### Instructions for the task:
Look through the records below for the line with "bibliografias que não foram citadas no texto.". Return that line and each one after it up to and including the line with "ao trabalho para", exactly.

__________________________________________________

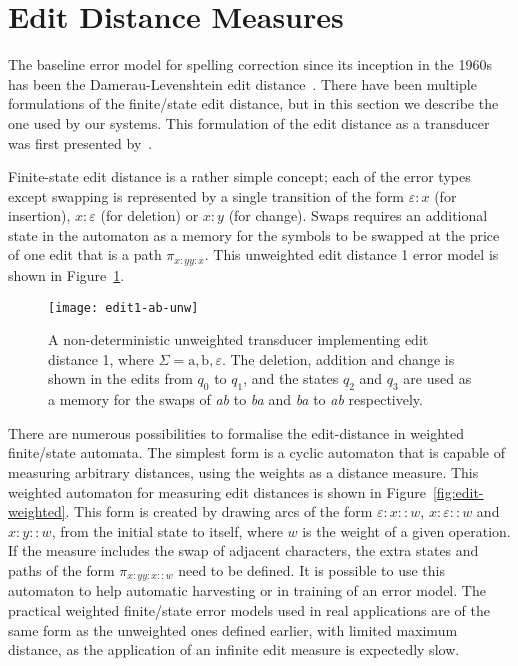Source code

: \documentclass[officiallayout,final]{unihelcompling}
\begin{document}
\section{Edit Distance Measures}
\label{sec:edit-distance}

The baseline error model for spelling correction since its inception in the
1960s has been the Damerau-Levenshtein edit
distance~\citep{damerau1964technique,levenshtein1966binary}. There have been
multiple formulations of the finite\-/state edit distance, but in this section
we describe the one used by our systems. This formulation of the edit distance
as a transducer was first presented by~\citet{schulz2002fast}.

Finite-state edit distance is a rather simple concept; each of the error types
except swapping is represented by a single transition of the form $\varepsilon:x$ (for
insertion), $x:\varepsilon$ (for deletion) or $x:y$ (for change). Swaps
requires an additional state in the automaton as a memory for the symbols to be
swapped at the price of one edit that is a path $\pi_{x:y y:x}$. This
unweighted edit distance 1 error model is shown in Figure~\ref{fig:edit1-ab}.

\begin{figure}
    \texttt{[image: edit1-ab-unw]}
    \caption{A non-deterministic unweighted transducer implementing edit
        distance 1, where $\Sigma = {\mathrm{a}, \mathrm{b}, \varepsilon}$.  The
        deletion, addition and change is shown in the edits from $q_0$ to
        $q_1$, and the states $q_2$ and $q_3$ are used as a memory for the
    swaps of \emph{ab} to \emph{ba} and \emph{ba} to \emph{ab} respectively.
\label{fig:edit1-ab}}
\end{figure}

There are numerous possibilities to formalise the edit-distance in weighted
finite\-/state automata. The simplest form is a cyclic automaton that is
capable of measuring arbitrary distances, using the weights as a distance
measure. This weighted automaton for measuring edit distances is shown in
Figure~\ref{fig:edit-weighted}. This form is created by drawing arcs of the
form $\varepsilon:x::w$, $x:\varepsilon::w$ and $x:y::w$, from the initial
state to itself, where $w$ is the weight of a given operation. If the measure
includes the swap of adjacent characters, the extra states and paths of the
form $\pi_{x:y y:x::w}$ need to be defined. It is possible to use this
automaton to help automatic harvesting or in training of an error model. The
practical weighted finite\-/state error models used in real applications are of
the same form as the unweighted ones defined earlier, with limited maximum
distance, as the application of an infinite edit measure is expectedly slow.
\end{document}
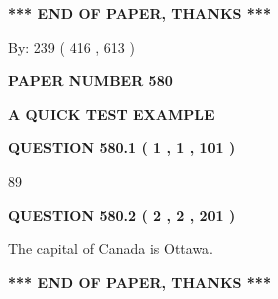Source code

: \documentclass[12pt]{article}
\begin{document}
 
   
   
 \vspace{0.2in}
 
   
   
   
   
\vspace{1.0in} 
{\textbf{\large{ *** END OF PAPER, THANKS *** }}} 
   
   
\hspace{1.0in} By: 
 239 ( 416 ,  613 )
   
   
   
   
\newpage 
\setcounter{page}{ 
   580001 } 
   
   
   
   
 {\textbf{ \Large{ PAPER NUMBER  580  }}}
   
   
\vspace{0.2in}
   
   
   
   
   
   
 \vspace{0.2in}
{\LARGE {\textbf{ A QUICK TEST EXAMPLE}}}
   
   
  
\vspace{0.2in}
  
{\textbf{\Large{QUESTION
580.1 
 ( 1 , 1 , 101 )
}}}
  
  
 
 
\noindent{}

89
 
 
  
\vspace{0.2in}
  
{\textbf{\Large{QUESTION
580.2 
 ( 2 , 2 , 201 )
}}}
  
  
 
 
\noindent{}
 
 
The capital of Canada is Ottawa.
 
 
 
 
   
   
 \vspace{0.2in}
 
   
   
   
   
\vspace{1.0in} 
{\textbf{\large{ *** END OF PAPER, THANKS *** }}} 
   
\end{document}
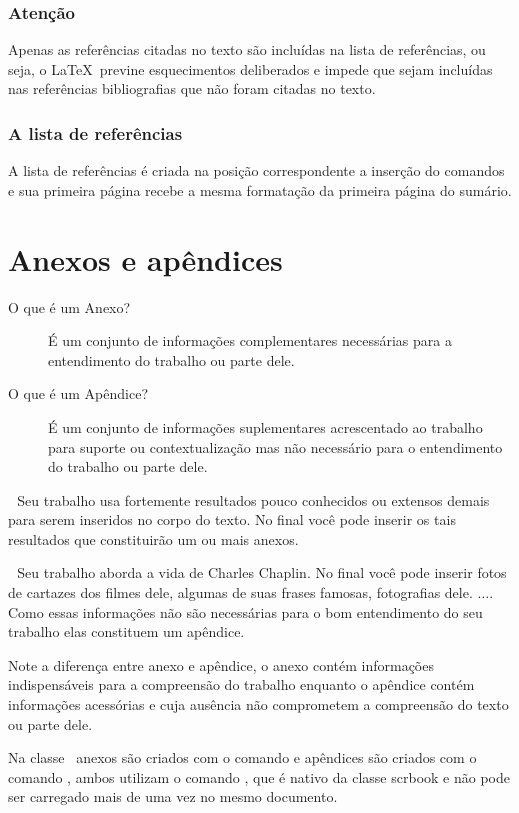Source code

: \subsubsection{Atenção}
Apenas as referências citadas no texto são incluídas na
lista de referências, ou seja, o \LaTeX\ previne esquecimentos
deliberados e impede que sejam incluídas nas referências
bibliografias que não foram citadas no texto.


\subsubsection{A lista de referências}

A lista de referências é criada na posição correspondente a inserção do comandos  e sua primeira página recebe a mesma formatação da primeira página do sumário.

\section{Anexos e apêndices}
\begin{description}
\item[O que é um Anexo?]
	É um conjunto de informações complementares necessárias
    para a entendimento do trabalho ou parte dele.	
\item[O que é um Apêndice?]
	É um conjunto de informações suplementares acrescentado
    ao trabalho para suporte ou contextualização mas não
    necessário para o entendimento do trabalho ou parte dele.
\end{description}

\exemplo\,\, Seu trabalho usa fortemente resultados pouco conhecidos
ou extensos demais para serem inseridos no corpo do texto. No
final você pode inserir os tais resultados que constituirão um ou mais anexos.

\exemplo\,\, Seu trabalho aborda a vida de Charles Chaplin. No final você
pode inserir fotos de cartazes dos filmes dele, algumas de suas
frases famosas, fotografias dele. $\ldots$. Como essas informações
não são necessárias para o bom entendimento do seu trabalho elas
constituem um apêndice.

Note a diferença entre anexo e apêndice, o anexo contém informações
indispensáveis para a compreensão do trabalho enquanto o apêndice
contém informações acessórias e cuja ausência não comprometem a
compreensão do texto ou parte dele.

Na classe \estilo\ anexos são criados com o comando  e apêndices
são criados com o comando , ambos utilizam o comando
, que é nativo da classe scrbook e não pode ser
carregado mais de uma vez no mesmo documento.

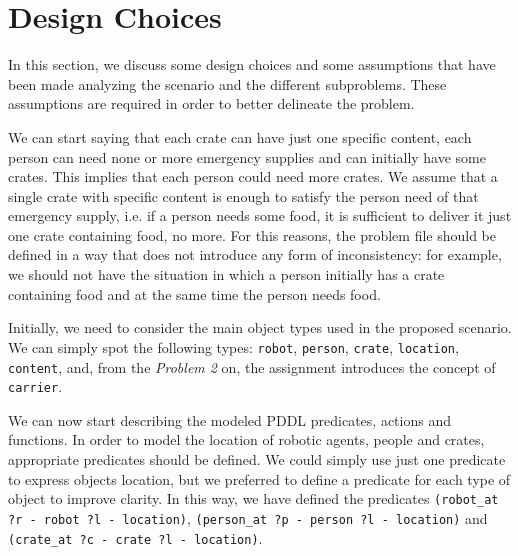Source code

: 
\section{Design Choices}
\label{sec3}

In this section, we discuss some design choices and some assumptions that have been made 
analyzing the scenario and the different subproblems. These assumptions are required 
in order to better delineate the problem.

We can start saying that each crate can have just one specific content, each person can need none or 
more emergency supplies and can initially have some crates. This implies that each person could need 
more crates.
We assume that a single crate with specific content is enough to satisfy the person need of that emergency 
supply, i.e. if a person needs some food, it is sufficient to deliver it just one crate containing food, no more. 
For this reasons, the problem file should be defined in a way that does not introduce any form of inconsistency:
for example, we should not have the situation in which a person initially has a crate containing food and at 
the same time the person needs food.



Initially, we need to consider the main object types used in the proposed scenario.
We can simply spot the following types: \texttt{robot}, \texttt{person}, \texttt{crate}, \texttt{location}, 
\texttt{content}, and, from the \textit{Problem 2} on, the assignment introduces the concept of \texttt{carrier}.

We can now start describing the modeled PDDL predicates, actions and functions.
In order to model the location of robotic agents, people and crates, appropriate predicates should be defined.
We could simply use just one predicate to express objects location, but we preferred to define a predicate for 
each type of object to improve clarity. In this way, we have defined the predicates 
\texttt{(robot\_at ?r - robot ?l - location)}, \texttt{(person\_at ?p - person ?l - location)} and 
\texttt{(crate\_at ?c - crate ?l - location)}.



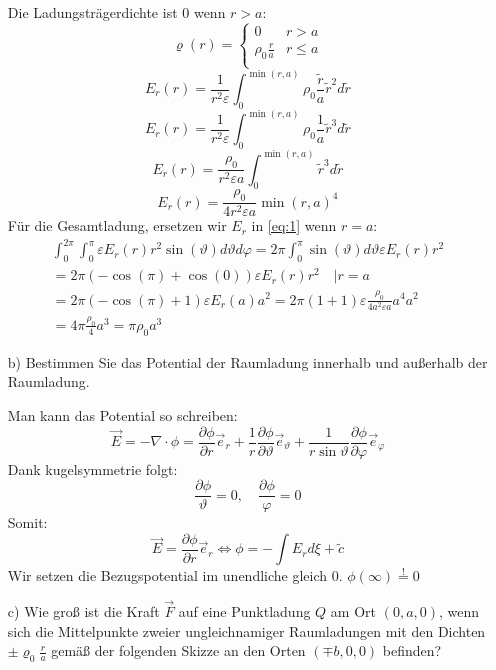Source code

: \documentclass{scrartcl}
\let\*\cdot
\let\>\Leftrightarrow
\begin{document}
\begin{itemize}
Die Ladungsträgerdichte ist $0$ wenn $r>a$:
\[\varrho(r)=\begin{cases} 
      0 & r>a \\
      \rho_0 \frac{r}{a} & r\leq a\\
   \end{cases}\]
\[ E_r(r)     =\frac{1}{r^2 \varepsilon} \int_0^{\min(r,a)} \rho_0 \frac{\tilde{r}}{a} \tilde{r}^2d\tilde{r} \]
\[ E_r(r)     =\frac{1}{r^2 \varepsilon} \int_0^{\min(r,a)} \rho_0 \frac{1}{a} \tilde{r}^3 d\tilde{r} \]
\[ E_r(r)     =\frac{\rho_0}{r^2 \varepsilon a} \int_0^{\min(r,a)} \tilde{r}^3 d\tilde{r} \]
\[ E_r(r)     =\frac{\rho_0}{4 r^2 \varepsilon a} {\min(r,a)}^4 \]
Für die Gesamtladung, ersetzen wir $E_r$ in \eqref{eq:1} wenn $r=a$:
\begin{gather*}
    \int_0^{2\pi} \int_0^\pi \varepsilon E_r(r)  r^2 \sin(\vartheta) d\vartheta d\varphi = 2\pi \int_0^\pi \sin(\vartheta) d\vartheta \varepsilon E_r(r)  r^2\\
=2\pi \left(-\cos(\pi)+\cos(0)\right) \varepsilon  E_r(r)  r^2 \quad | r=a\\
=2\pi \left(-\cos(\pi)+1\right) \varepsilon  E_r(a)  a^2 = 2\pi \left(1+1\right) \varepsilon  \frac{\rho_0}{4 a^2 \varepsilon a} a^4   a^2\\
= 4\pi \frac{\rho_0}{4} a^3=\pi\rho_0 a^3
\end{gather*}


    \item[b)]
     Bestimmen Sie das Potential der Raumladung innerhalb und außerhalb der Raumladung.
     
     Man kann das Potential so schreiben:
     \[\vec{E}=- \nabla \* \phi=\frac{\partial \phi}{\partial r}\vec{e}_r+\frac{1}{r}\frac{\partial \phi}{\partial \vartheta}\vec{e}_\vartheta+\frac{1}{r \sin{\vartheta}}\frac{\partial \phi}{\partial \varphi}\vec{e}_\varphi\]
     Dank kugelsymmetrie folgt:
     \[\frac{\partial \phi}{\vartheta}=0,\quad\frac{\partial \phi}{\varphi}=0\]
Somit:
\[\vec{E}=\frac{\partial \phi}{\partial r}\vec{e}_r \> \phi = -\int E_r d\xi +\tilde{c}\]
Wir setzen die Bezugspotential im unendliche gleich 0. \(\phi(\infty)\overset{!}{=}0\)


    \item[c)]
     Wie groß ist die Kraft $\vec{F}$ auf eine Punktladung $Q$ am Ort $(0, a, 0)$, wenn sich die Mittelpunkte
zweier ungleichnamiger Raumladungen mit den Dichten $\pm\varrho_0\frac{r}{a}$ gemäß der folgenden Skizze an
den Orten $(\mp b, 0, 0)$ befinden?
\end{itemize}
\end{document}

__________________________________________________

### Result of this task:
bibliografias que não foram citadas no texto.


\subsubsection{A lista de referências}

A lista de referências é criada na posição correspondente a inserção do comandos  e sua primeira página recebe a mesma formatação da primeira página do sumário.

\section{Anexos e apêndices}
\begin{description}
\item[O que é um Anexo?]
	É um conjunto de informações complementares necessárias
    para a entendimento do trabalho ou parte dele.	
\item[O que é um Apêndice?]
	É um conjunto de informações suplementares acrescentado
    ao trabalho para suporte ou contextualização mas não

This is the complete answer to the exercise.